Mezopotamya Ajansı'nın haberine göre, son dönemlerde artan bekçi ve polis şiddetine değinen Beştaş, "Diyarbakır Bağlar son örnek olması için de onu örnek vermek isterim. M.C.E. gözaltına alındı. Gözaltında işkenceye uğradığını aleni bir şekilde gördük. Şu soruyu sormadan edemiyoruz: Bu fotoğrafları kim servis etti, hangi saikle bu fotoğrafları paylaştı. Diyarbakır Valiliği, Emniyet Müdürlüğü ve İçişleri Bakanlığı açıklama yaptı. Bu konuda işkence alenen savunuldu. Süleyman Soylu da buna dair açıklama yaptı, işkencenin arkasında duranlara saldırarak yola devam etti. İşkenceye dair bir söz kurmadı. Öyle bir yere getirdi ki bütün toplum polisin ölümünden mutluymuş gibi korkunç bir algı yaratmayı da ihmal etmedi" diye konuştu.
 
Ankara’da şüpheli şekilde öldürülen 20 yaşındaki Barış Çakan ile ilgili de konuşan Beştaş şunları söyledi: 

"Çok üzüntülüyüz. Bu ülkede Kürtçe konuştuğu için, Kürt olduğu için, Kürtçe müzik dinlediği için sanki hiç bir vaka yok, tarihimizde böyle bir olay yok gibi bir durum yansıtılıyor.

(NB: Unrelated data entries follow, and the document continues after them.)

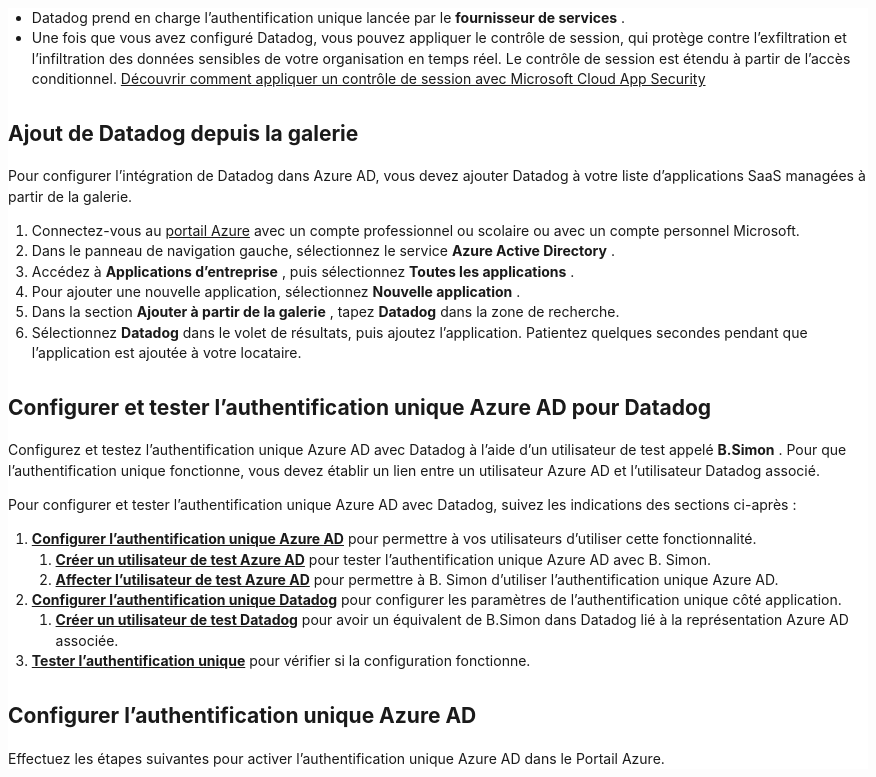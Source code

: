 * Datadog prend en charge l’authentification unique lancée par le **fournisseur de services** .
* Une fois que vous avez configuré Datadog, vous pouvez appliquer le contrôle de session, qui protège contre l’exfiltration et l’infiltration des données sensibles de votre organisation en temps réel. Le contrôle de session est étendu à partir de l’accès conditionnel. [Découvrir comment appliquer un contrôle de session avec Microsoft Cloud App Security](/cloud-app-security/proxy-deployment-aad)


## <a name="adding-datadog-from-the-gallery"></a>Ajout de Datadog depuis la galerie

Pour configurer l’intégration de Datadog dans Azure AD, vous devez ajouter Datadog à votre liste d’applications SaaS managées à partir de la galerie.

1. Connectez-vous au [portail Azure](https://portal.azure.com) avec un compte professionnel ou scolaire ou avec un compte personnel Microsoft.
1. Dans le panneau de navigation gauche, sélectionnez le service **Azure Active Directory** .
1. Accédez à **Applications d’entreprise** , puis sélectionnez **Toutes les applications** .
1. Pour ajouter une nouvelle application, sélectionnez **Nouvelle application** .
1. Dans la section **Ajouter à partir de la galerie** , tapez **Datadog** dans la zone de recherche.
1. Sélectionnez **Datadog** dans le volet de résultats, puis ajoutez l’application. Patientez quelques secondes pendant que l’application est ajoutée à votre locataire.


## <a name="configure-and-test-azure-ad-sso-for-datadog"></a>Configurer et tester l’authentification unique Azure AD pour Datadog

Configurez et testez l’authentification unique Azure AD avec Datadog à l’aide d’un utilisateur de test appelé **B.Simon** . Pour que l’authentification unique fonctionne, vous devez établir un lien entre un utilisateur Azure AD et l’utilisateur Datadog associé.

Pour configurer et tester l’authentification unique Azure AD avec Datadog, suivez les indications des sections ci-après :

1. **[Configurer l’authentification unique Azure AD](#configure-azure-ad-sso)** pour permettre à vos utilisateurs d’utiliser cette fonctionnalité.
    1. **[Créer un utilisateur de test Azure AD](#create-an-azure-ad-test-user)** pour tester l’authentification unique Azure AD avec B. Simon.
    1. **[Affecter l’utilisateur de test Azure AD](#assign-the-azure-ad-test-user)** pour permettre à B. Simon d’utiliser l’authentification unique Azure AD.
1. **[Configurer l’authentification unique Datadog](#configure-datadog-sso)** pour configurer les paramètres de l’authentification unique côté application.
    1. **[Créer un utilisateur de test Datadog](#create-datadog-test-user)** pour avoir un équivalent de B.Simon dans Datadog lié à la représentation Azure AD associée.
1. **[Tester l’authentification unique](#test-sso)** pour vérifier si la configuration fonctionne.

## <a name="configure-azure-ad-sso"></a>Configurer l’authentification unique Azure AD

Effectuez les étapes suivantes pour activer l’authentification unique Azure AD dans le Portail Azure.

Biz HDP olarak Kürtçe başta olmak üzere bütün dillerin özgürce konuşulmasını savunuyoruz. Şimdi bu noktada biz dillerin özgürlüğü noktasında iken bu konuda iktidar tek dil iddiasından vaz mı geçti? Bunu sormak istiyoruz gelin hep birlikte bunun yanıtını alalım. Eğer bu noktaya geldiyseniz bizim açımızdan hiç bir sorun yok biz bundan mutluluk duyarız ve halkların bir arada yaşamasının gerekçesi olarak görürüz ve arkasında dururuz.

Herkese yönelik bir tehdit var. İşte bu nefret ikliminden çıkmamız gerekiyor. Peki, nedir bu şiddet. Barış Çakan’ın öldürülmesi meselesi nedir? Bunların hiç biri birinden bağımsız değil. Türkiye’de yaşayan 82 milyon yurttaşın dili hangi dil olursa olsun aynı hak ve özgürlüklere sahip değil mi? Hangi diller yasaklı gelin bunu tartışalım. Sanki bunlar yeni açığa çıkmış gibi bir kara propaganda var. Bunu kabul etmemiz mümkün değil. Barış Çakan meselesinde şunu ifade etmek istiyorum. Partimizin genel merkezi adına şu açıklamayı yaptık ve biz bu cinayete ilişkin şüphelerimizi koruyoruz. Bu şüphelerin giderileceği yer kesinlikle medya ve siyaset alanı değildir. Adil yargılamadır. Adil bir yargı ile bu cinayetin sebepleri ve sonuçları ilgili etkileşimleri ortaya çıkarılmalıdır.”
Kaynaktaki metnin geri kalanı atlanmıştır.